As Jason already mentioned we need to sample the surface, measuring the distance traveled on the 3D object rather than measuring the distance moved by the mouse.
This poses quite a challenge in the aspect of performance because the surface needs to be sampled.

As long as we are not doing any fancy methods like evaluating the depth-framebuffer to calculate distance underneath the Strokeline i see two options:

  1. calculate the true distance by measuring the "crossline" over all faces underneath the stroke. (performance scales proportional to mesh complexity).
  2. sample the surface along the stroke with a reasonable amount of points (maybe taking normal into account) and calculate the distance between these points.

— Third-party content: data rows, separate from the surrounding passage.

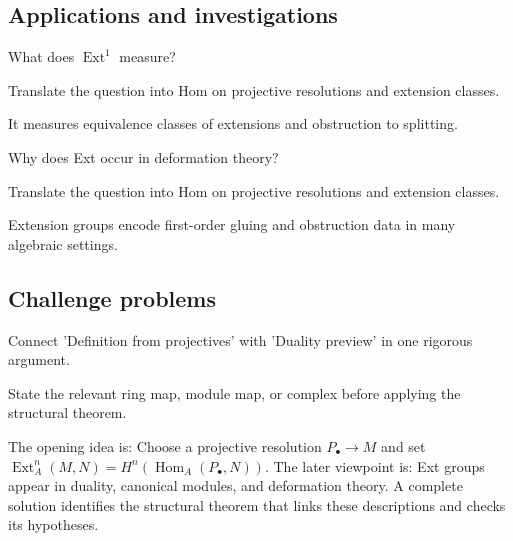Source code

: \subsection*{Applications and investigations}

\begin{exercise}\label{exr:v27-expand-13}
What does $\operatorname{Ext}^1$ measure?
\end{exercise}
\begin{hint}
Translate the question into Hom on projective resolutions and extension classes.
\end{hint}
\begin{solution}
It measures equivalence classes of extensions and obstruction to splitting.
\end{solution}

\begin{exercise}\label{exr:v27-expand-14}
Why does Ext occur in deformation theory?
\end{exercise}
\begin{hint}
Translate the question into Hom on projective resolutions and extension classes.
\end{hint}
\begin{solution}
Extension groups encode first-order gluing and obstruction data in many algebraic settings.
\end{solution}

\subsection*{Challenge problems}

\begin{exercise}\label{exr:v27-expand-15}
Connect 'Definition from projectives' with 'Duality preview' in one rigorous argument.
\end{exercise}
\begin{hint}
State the relevant ring map, module map, or complex before applying the structural theorem.
\end{hint}
\begin{solution}
The opening idea is: Choose a projective resolution $P_\bullet\to M$ and set $\operatorname{Ext}_A^n(M,N)=H^n(\operatorname{Hom}_A(P_\bullet,N))$. The later viewpoint is: Ext groups appear in duality, canonical modules, and deformation theory. A complete solution identifies the structural theorem that links these descriptions and checks its hypotheses.
\end{solution}

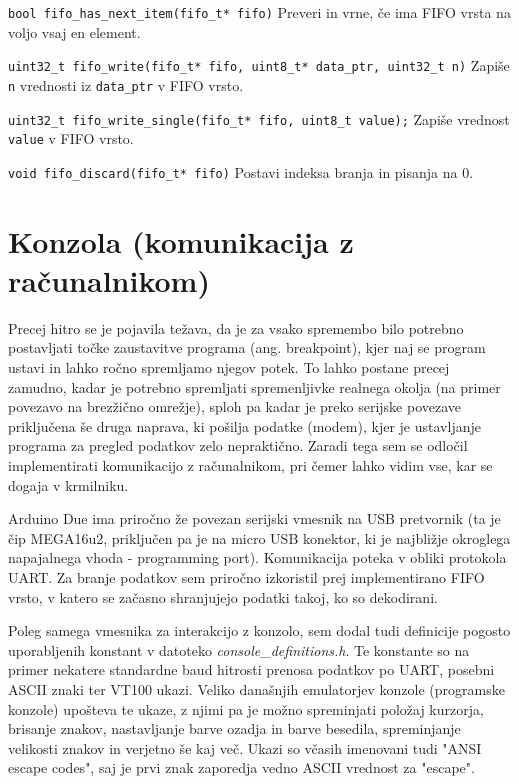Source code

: \documentclass[12pt,a4paper,twoside,openright,slovene]{book}
\begin{document}
\lstinline{bool fifo_has_next_item(fifo_t* fifo)}\newline
Preveri in vrne, če ima FIFO vrsta na voljo vsaj en element.

\lstinline{uint32_t fifo_write(fifo_t* fifo, uint8_t* data_ptr, uint32_t n)}\newline
Zapiše \lstinline{n} vrednosti iz \lstinline{data_ptr} v FIFO vrsto.

\lstinline{uint32_t fifo_write_single(fifo_t* fifo, uint8_t value);}\newline
Zapiše vrednost \lstinline{value} v FIFO vrsto.

\lstinline{void fifo_discard(fifo_t* fifo)}\newline
Postavi indeksa branja in pisanja na 0.



\section{Konzola (komunikacija z računalnikom)}
Precej hitro se je pojavila težava, da je za vsako spremembo bilo potrebno postavljati točke zaustavitve programa (ang. breakpoint), kjer naj se program ustavi in lahko ročno spremljamo njegov potek. To lahko postane precej zamudno, kadar je potrebno spremljati spremenljivke realnega okolja (na primer povezavo na brezžično omrežje), sploh pa kadar je preko serijske povezave priključena še druga naprava, ki pošilja podatke (modem), kjer je ustavljanje programa za pregled podatkov zelo nepraktično. Zaradi tega sem se odločil implementirati komunikacijo z računalnikom, pri čemer lahko vidim vse, kar se dogaja v krmilniku.

Arduino Due ima priročno že povezan serijski vmesnik na USB pretvornik (ta je čip MEGA16u2, priključen pa je na micro USB konektor, ki je najbližje okroglega napajalnega vhoda - programming port). Komunikacija poteka v obliki protokola UART. Za branje podatkov sem priročno izkoristil prej implementirano FIFO vrsto, v katero se začasno shranjujejo podatki takoj, ko so dekodirani.

Poleg samega vmesnika za interakcijo z konzolo, sem dodal tudi definicije pogosto uporabljenih konstant v datoteko \textit{console\_definitions.h}. Te konstante so na primer nekatere standardne baud hitrosti prenosa podatkov po UART, posebni ASCII znaki ter VT100 ukazi. Veliko današnjih emulatorjev konzole (programske konzole) upošteva te ukaze, z njimi pa je možno spreminjati položaj kurzorja, brisanje znakov, nastavljanje barve ozadja in barve besedila, spreminjanje velikosti znakov in verjetno še kaj več. Ukazi so včasih imenovani tudi "ANSI escape codes", saj je prvi znak zaporedja vedno ASCII vrednost za "escape".
\end{document}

If any, which option is reasonable to realise this feature? In which direction should I investigate further?
Currently i think option 2. is reasonable. A small sample size would result in a similar effect like screenspace spacing and a bigger sample size results in more precise spacing.
For testing i tried it with the standard brush polling and got decent results when moving the mouse slowly (slow => more sample points on a surface)

Maybe there is already a system to get the 3D projected shape of a stroke which i am missing? (Grease pencil seems to sample the surface like option 2 but i have not checked the code thoroughly)

I did some more research on the way GP handles the "draw on surface". It turns out that it uses view3d_opengl_read_Z_pixels to sample the depth per point created. So it is

doing any fancy methods like evaluating the depth-framebuffer

I was not expecting that but may be an option as well. The question then arises what to do if the sculpt object gets obscured by other objects.